Initially I wanted to do simple obfuscation but given the small size of the code I don't think this will offer much protection.
Ideally I would like to protect my whole application but there are two main issues that seem to make ordinary obfuscaters and 3rd party packers difficult to use:
The application offers a plugin interface and therefore some assemblies (and interfaces/classes) should not be obfuscated and packed
We still want to be able to get to a real stack trace when receiving error reports - potentially this could be done my mapping obfuscation to the real code.
Setting these issues aside (although I would appreciate any input on this as well), what is a good way to protect a tiny part of my code from reverse engineering? I am not concerned about anyone altering or hacking the code but want to make it difficult to understand and reverse engineer it.

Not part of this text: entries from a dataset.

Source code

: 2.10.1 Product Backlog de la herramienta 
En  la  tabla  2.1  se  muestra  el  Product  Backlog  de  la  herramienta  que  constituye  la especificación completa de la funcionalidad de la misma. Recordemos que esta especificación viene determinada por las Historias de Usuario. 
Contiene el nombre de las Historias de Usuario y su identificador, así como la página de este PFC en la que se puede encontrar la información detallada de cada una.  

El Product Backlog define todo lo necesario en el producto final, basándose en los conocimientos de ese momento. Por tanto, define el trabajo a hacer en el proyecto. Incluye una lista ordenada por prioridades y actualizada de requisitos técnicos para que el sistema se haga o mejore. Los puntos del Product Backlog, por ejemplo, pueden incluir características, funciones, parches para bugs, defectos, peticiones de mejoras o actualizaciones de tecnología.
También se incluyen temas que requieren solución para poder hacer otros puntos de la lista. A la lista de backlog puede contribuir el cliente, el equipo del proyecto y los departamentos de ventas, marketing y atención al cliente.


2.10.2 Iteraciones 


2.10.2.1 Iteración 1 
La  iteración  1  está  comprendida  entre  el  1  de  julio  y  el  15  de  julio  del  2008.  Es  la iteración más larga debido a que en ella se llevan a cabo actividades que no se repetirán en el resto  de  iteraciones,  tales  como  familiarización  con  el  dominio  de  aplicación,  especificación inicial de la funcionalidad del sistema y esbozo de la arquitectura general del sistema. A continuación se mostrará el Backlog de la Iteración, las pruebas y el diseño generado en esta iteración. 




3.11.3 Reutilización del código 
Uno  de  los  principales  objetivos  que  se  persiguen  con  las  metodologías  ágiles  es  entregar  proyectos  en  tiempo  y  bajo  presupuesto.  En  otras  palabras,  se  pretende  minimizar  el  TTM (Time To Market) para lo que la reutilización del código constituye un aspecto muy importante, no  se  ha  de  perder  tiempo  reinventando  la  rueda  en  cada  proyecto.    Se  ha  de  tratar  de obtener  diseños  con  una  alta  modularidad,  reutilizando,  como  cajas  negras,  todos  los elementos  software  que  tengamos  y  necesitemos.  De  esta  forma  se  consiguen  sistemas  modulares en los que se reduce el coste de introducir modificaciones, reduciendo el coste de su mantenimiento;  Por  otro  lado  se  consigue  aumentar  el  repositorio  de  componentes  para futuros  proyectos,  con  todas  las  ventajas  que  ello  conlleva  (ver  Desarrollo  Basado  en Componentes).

It cannot be done. If your code can be run, then it can be read and reverse-engineered. All you can do is make it a little harder and, believe me, it will only be a little harder. You may not like the fact but most crackers are far better at cracking than anyone else is at making things hard to crack. The amount of effort to protect your code is usually not worth it, especially if it disadvantages your paying customers. Witness the stunning non-successes of DRM.
My advice is to not worry about it. If your algorithm is truly novel, seek a patent (although that got a little harder with the Bilski decision unless you tie it to a specific hardware implementation). Relying on trade secrets is also useless unless you only distribute your software to those that sign contracts that ensure they will not allow unfettered access. And then, you have to have a way to police this. The minute you put the binaries up on the internet or distributed them without a contract, I believe you'll be deemed to have lost trade secret status.

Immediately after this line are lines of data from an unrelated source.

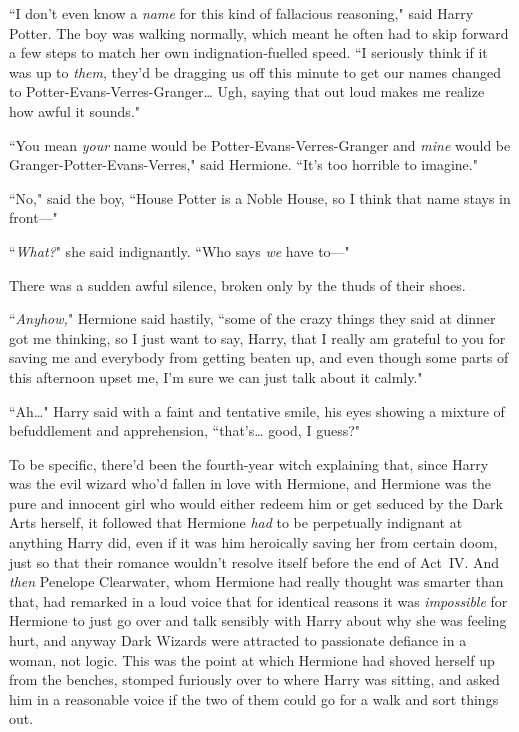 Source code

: ``I don't even know a \emph{name} for this kind of fallacious reasoning," said Harry Potter. The boy was walking normally, which meant he often had to skip forward a few steps to match her own indignation-fuelled speed. ``I seriously think if it was up to \emph{them}, they'd be dragging us off this minute to get our names changed to Potter-Evans-Verres-Granger{\ldots} Ugh, saying that out loud makes me realize how awful it sounds."

``You mean \emph{your} name would be Potter-Evans-Verres-Granger and \emph{mine} would be Granger-Potter-Evans-Verres," said Hermione. ``It's too horrible to imagine."

``No," said the boy, ``House Potter is a Noble House, so I think that name stays in front—"

``\emph{What?}" she said indignantly. ``Who says \emph{we} have to—"

There was a sudden awful silence, broken only by the thuds of their shoes.

``\emph{Anyhow,}" Hermione said hastily, ``some of the crazy things they said at dinner got me thinking, so I just want to say, Harry, that I really am grateful to you for saving me and everybody from getting beaten up, and even though some parts of this afternoon upset me, I'm sure we can just talk about it calmly."

``Ah{\ldots}" Harry said with a faint and tentative smile, his eyes showing a mixture of befuddlement and apprehension, ``that's{\ldots} good, I guess?"

To be specific, there'd been the fourth-year witch explaining that, since Harry was the evil wizard who'd fallen in love with Hermione, and Hermione was the pure and innocent girl who would either redeem him or get seduced by the Dark Arts herself, it followed that Hermione \emph{had} to be perpetually indignant at anything Harry did, even if it was him heroically saving her from certain doom, just so that their romance wouldn't resolve itself before the end of Act~IV. And \emph{then} Penelope Clearwater, whom Hermione had really thought was smarter than that, had remarked in a loud voice that for identical reasons it was \emph{impossible} for Hermione to just go over and talk sensibly with Harry about why she was feeling hurt, and anyway Dark Wizards were attracted to passionate defiance in a woman, not logic. This was the point at which Hermione had shoved herself up from the benches, stomped furiously over to where Harry was sitting, and asked him in a reasonable voice if the two of them could go for a walk and sort things out.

Relying on licensing is also fraught with danger - you may think that you can insert clauses in your license that prohibit reverse-engineering but many jurisdictions around the world specifically disallow those provisions. And the Russian mobsters who whoever are responsible for most of the cracking are unlikely to honor said provisions anyway.

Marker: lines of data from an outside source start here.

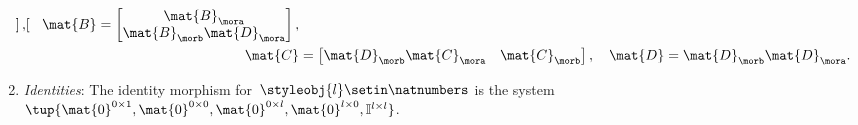 \begin{ctdefinition}
\begin{enumerate}
\begin{equation}
\begin{aligned}
\begin{bmatrix}
                              \end{bmatrix},\quad
                      \mat{B}=\begin{bmatrix}
                                  \mat{B}_\mora \\
                                  \mat{B}_\morb\mat{D}_\mora
                              \end{bmatrix}, \\
                      \mat{C}    & =\begin{bmatrix}
                                        \mat{D}_\morb\mat{C}_\mora & \mat{C}_\morb
                                    \end{bmatrix}, \quad
                      \mat{D}=\mat{D}_\morb\mat{D}_\mora.
                  \end{aligned}
              \end{equation}
        \item \emph{Identities}: The identity morphism for~$\styleobj{l}\setin \natnumbers$ is the system~$\tup{\mat{0}^{0\times 1},\mat{0}^{0\times 0},\mat{0}^{0\times l},\mat{0}^{l\times 0},\mathbb{I}^{l\times l}}$.

    \end{enumerate}
\end{ctdefinition}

Why don't you just concentrate on making your product the best it can be? The goal is to stay ahead of the crowd rather than lock them out altogether. Being the first to deliver and always having the best product in a competitive group will ensure your prosperity far more than wasting a lot of effort on useless protection (IMNSHO).
This is just my opinion. I may be wrong. I've been wrong before, you only need ask my wife :-)
You should obfuscate the complete code since it gets harder to reach that small valuable part. The smaller the code gets, the easier it becomes to understand it. Most obfuscators should not mess with public interfaces since there are many obfuscated libraries out there.
However I think you should rather convince users that there are no special tricks there instead of trying to hide it. To quote Kaiser Soze, "the greatest trick The Devil has ever pulled is to convince the world that he doesn't exist".
And of course you can always file a patent for your invention and protect yourself legally.
Aside from obfuscation it is almost worthless, even Microsoft (ScottGu etc) basically say that people with the right amount of intent and ability will reverse engineer an application and in .NET a basic defense is licensing and IP instead of trying to guard your code through obscurity or some other means of preventing reverse engineering.
That is part of the reasoning of why they released the BCL source instead of keeping it private.
one option is to use the license key and/or hardware fingerprint to decrypt the sensitive code at runtime and emit it as IL; this will make it invisible to static reverse-engineering tools (e.g. Reflector)
also detect the presence of a debugger and refuse to run in debug mode, except possibly in very limited circumstances (i.e. on your machine)
note that this will make debugging very difficult for you, and nearly impossible for others (if this is an end-user app that's not a problem, but if it is a library or framework for other developers to build upon, that's a problem)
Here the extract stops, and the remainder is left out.